▸ TASK TO COMPLETE: Copy out the data so that nothing differs from the original.

▸ DATA EXTRACT:

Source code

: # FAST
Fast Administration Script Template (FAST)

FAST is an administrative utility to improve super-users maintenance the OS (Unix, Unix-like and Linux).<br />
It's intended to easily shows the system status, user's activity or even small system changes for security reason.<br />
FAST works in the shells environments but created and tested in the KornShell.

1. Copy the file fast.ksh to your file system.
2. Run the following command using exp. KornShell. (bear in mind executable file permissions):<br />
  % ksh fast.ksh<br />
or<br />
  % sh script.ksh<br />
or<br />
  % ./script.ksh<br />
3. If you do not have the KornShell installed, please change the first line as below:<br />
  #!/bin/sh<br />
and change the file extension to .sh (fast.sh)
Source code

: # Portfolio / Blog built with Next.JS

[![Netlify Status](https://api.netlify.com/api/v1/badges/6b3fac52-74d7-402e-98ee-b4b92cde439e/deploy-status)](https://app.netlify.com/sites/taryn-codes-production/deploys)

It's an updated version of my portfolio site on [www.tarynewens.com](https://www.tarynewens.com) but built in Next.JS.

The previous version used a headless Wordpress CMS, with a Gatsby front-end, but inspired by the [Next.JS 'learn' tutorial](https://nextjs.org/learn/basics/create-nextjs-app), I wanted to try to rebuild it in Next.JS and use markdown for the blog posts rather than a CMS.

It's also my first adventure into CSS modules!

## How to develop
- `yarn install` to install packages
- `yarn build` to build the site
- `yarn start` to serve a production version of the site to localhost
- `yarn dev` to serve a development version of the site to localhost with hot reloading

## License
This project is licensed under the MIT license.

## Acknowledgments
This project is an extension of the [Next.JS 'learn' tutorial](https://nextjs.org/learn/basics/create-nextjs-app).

▸ EXERCISE RESPONSE:
Source code

: # FAST
Fast Administration Script Template (FAST)

FAST is an administrative utility to improve super-users maintenance the OS (Unix, Unix-like and Linux).<br />
It's intended to easily shows the system status, user's activity or even small system changes for security reason.<br />
FAST works in the shells environments but created and tested in the KornShell.

1. Copy the file fast.ksh to your file system.
2. Run the following command using exp. KornShell. (bear in mind executable file permissions):<br />
  % ksh fast.ksh<br />
or<br />
  % sh script.ksh<br />
or<br />
  % ./script.ksh<br />
3. If you do not have the KornShell installed, please change the first line as below:<br />
  #!/bin/sh<br />
and change the file extension to .sh (fast.sh)
Source code

: # Portfolio / Blog built with Next.JS

[![Netlify Status](https://api.netlify.com/api/v1/badges/6b3fac52-74d7-402e-98ee-b4b92cde439e/deploy-status)](https://app.netlify.com/sites/taryn-codes-production/deploys)

It's an updated version of my portfolio site on [www.tarynewens.com](https://www.tarynewens.com) but built in Next.JS.

The previous version used a headless Wordpress CMS, with a Gatsby front-end, but inspired by the [Next.JS 'learn' tutorial](https://nextjs.org/learn/basics/create-nextjs-app), I wanted to try to rebuild it in Next.JS and use markdown for the blog posts rather than a CMS.

It's also my first adventure into CSS modules!

## How to develop
- `yarn install` to install packages
- `yarn build` to build the site
- `yarn start` to serve a production version of the site to localhost
- `yarn dev` to serve a development version of the site to localhost with hot reloading

## License
This project is licensed under the MIT license.

## Acknowledgments
This project is an extension of the [Next.JS 'learn' tutorial](https://nextjs.org/learn/basics/create-nextjs-app).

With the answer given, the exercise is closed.